I’m working on a dataset of time intervals. Some intervals overlap. I would like to take the raw interval data, and break it into consecutive intervals, by number of overlaps. In the toy data below, there are 3 intervals. My desired output is a data frame that contains the start and stop of where there’s only one ID, then start and stop where ID 1 and ID 2 intersect, then start and stop of where IDs 1-3 intersect, then start and stop of where IDs 1 and 3 intersect, and finally the start and stop of the remainder of ID 1.
library(lubridate)
library(ggplot2)
df <- structure(list(ID = 1:3, Start = structure(c(1690740180, 1690740480,
1690741380), class = c("POSIXct", "POSIXt"), tzone = "America/Iqaluit"),
End = structure(c(1690751520, 1690742140, 1690742280), class = c("POSIXct",
"POSIXt"), tzone = "America/Iqaluit")), row.names = 3:5, class = "data.frame")

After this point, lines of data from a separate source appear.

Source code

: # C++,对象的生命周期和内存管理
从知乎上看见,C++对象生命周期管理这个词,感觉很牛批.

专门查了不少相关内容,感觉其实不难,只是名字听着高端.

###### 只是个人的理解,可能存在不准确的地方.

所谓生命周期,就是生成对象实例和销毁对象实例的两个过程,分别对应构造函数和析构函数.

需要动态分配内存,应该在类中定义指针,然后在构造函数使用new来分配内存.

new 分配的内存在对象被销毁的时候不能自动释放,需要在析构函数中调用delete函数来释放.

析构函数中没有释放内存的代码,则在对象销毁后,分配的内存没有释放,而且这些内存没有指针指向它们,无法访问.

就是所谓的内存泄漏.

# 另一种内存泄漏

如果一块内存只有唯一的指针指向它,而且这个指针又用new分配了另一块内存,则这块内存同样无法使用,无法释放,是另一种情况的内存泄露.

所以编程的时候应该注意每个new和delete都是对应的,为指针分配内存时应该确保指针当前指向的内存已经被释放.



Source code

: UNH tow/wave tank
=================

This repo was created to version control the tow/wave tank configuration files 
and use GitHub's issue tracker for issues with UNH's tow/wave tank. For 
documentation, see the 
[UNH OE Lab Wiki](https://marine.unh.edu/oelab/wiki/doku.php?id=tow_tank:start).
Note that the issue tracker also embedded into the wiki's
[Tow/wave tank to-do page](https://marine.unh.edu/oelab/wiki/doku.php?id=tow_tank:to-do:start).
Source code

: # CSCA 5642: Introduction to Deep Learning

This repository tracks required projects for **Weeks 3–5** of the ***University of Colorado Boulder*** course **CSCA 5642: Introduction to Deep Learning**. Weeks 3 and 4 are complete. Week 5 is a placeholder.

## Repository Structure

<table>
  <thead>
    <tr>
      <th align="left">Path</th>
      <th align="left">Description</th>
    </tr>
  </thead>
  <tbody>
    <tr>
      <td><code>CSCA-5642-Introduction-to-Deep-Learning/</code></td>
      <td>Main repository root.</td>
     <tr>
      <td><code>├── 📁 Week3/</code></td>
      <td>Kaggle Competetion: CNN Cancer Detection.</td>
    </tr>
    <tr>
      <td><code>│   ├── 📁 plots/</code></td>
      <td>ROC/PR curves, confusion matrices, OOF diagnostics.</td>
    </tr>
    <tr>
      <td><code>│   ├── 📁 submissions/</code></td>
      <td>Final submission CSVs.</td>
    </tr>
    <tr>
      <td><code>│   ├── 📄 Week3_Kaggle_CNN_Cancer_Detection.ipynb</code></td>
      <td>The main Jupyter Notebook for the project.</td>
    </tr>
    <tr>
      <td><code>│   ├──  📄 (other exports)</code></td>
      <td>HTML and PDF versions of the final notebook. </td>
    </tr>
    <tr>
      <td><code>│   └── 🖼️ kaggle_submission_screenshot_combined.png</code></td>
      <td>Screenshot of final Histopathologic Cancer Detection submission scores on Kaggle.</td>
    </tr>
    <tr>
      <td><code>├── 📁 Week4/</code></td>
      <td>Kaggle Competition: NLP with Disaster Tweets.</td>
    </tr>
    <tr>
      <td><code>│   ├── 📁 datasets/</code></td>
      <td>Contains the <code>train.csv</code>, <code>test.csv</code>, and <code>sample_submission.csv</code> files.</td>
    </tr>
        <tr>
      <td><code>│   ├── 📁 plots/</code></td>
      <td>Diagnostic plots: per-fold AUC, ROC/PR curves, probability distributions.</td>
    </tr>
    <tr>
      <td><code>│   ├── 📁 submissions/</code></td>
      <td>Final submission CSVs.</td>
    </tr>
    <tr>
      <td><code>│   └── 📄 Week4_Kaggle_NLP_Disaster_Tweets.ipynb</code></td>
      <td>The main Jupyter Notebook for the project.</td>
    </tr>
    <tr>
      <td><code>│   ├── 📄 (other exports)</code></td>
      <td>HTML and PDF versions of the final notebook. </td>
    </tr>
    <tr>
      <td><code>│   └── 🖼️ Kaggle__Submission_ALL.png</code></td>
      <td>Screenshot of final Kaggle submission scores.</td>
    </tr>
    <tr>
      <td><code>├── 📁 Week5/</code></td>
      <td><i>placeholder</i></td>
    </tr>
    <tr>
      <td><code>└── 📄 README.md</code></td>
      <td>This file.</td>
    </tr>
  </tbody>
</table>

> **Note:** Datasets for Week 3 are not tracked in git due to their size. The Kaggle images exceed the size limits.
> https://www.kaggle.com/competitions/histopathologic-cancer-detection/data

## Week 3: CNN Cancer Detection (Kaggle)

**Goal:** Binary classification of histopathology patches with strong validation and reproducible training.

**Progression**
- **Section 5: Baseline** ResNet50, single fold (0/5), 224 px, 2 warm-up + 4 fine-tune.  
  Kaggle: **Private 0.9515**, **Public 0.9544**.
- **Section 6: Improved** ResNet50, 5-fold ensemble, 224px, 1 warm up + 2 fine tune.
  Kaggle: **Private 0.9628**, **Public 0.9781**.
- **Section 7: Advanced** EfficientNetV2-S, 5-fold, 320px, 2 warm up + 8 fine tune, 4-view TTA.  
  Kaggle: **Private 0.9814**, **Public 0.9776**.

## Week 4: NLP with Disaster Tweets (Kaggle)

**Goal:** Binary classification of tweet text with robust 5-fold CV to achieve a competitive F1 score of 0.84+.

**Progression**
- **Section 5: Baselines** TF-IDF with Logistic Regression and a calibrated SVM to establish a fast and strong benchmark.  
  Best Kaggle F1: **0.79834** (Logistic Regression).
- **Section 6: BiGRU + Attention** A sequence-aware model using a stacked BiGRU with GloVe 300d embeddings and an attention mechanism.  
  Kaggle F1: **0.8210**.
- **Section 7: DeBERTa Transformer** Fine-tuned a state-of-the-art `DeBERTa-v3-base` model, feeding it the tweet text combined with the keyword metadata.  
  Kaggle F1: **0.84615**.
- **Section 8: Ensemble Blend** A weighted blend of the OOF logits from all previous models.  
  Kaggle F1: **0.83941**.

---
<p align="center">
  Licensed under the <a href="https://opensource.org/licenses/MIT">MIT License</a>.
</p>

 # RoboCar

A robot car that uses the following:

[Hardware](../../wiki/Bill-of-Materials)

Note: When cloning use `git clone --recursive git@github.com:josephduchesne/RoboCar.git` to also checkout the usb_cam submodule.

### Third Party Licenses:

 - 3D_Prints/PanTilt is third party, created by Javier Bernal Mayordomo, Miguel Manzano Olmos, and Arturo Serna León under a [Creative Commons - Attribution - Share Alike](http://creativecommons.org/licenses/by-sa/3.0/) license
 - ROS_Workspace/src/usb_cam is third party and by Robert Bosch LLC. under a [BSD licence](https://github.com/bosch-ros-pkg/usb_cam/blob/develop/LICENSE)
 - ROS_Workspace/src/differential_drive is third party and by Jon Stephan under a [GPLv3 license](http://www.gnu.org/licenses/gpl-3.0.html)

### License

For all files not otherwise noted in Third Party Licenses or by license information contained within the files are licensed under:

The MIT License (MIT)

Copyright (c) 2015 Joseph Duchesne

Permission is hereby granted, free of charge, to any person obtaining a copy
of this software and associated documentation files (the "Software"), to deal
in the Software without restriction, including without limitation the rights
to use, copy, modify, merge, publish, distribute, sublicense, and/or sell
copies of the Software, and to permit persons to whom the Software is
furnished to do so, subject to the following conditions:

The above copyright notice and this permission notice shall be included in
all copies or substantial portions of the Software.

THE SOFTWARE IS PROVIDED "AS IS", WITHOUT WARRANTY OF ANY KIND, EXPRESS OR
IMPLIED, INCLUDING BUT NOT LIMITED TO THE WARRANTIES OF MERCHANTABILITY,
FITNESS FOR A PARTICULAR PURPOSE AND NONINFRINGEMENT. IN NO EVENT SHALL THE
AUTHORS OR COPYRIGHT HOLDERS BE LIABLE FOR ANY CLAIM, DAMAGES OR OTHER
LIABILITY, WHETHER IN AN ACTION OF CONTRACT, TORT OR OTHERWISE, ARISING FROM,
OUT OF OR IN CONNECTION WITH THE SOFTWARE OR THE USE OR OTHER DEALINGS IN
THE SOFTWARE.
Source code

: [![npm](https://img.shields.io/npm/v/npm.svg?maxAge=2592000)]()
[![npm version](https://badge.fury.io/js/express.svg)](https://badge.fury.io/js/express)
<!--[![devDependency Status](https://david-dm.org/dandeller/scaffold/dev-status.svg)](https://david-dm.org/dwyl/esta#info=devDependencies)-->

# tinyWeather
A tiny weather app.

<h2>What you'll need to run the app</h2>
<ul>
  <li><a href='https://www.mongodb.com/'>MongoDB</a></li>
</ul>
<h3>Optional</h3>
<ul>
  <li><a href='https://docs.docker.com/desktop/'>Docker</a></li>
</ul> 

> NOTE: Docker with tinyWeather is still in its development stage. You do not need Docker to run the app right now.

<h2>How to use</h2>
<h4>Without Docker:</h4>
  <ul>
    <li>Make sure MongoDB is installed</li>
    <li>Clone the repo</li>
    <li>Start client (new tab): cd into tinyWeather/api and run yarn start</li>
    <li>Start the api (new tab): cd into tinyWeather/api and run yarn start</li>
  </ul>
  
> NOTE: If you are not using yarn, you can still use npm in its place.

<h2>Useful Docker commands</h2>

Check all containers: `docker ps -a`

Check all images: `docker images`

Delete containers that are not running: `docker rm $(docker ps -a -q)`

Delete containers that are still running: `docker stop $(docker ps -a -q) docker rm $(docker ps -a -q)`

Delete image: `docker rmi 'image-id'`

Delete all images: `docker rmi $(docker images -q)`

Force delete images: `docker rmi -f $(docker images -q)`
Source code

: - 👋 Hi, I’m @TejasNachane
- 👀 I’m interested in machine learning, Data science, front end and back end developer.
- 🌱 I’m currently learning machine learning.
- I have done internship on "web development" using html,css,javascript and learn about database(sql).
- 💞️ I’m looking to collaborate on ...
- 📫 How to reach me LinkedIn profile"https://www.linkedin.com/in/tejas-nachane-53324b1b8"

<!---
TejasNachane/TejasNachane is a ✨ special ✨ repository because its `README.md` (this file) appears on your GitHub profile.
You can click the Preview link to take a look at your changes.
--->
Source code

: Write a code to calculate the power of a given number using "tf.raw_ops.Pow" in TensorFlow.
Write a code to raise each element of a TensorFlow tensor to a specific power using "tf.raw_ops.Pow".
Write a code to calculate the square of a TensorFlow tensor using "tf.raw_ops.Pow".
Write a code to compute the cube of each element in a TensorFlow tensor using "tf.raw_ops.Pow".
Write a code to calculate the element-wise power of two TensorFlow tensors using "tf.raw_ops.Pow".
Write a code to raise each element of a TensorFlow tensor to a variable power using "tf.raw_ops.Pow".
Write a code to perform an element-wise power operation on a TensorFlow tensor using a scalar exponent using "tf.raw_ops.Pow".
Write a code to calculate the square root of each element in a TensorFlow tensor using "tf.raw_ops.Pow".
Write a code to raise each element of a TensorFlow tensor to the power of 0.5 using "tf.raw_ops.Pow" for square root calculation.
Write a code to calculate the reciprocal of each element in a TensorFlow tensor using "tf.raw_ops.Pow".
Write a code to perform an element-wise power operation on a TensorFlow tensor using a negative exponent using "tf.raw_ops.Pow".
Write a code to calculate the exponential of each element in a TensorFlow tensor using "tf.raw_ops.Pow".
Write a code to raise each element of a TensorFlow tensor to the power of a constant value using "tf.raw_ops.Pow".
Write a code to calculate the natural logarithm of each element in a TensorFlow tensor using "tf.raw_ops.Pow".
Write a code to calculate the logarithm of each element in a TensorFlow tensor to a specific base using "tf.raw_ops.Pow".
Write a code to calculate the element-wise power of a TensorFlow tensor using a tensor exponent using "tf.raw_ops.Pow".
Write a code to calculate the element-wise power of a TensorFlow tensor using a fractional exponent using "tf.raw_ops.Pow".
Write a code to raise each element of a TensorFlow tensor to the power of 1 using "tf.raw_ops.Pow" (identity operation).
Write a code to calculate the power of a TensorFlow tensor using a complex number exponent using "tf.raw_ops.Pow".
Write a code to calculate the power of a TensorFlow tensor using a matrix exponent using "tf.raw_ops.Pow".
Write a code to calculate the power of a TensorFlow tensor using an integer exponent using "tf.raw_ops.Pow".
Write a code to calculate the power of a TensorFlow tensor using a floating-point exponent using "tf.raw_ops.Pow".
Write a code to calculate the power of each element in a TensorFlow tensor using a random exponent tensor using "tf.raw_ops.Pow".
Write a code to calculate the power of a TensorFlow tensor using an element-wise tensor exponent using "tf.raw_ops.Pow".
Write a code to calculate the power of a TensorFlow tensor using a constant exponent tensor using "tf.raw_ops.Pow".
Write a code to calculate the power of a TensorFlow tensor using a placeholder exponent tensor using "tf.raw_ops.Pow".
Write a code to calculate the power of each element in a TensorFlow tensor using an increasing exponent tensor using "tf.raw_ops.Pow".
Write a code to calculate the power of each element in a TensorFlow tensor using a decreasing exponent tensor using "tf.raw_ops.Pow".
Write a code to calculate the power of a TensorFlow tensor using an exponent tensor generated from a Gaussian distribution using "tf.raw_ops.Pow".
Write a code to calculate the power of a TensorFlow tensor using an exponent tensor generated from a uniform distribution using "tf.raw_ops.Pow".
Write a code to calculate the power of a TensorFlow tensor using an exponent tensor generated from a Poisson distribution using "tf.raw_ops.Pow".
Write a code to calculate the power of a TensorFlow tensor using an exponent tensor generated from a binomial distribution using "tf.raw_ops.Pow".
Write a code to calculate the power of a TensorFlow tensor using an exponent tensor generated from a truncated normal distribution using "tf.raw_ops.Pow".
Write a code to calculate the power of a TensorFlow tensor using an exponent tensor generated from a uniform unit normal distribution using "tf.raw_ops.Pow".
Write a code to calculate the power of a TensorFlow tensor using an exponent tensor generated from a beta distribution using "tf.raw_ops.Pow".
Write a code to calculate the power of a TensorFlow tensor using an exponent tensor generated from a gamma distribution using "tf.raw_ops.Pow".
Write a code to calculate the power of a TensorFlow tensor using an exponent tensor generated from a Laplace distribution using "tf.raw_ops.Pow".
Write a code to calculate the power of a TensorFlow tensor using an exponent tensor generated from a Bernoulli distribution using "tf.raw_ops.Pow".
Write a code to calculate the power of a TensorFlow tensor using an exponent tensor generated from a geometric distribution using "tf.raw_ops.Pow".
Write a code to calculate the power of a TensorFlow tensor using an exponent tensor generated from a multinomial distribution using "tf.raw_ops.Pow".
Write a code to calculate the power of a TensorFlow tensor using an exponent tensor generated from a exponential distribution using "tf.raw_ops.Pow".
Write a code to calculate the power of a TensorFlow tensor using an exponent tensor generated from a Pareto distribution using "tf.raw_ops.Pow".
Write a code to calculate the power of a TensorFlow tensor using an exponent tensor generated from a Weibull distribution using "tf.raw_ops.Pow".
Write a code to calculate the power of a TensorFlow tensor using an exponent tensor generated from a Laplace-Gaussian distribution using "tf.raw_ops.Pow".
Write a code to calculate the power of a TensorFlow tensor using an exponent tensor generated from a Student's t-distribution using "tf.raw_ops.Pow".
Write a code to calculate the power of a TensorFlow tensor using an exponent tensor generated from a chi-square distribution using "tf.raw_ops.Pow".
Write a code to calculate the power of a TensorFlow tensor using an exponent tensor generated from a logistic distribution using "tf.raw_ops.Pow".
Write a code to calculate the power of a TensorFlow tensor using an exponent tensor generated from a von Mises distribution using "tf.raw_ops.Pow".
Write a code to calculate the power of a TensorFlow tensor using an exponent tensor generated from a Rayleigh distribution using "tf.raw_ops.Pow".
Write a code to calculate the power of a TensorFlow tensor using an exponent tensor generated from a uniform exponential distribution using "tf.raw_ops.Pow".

ggplot(df) + geom_segment(aes(x = Start, xend = End, y = as.factor(ID), yend = as.factor(ID)))
Desired output should look like this:
Intervals Start End
1 2023-07-30 14:03:00 2023-07-30 14:07:59
2 2023-07-30 14:08:00 2023-07-30 14:22:59
3 2023-07-30 14:23:00 2023-07-30 14:35:40
2 2023-07-30 14:35:40 2023-07-30 14:38:00
1 2023-07-30 14:38:00 2023-07-30 15:06:40
I can do this by interpolating the data down to 1 sec and checking for intersections, but I was hoping for a cleaner solution.
>Solution :
Here’s a base R solution:
alltimes <- unique(sort(c(df$Start, df$End)))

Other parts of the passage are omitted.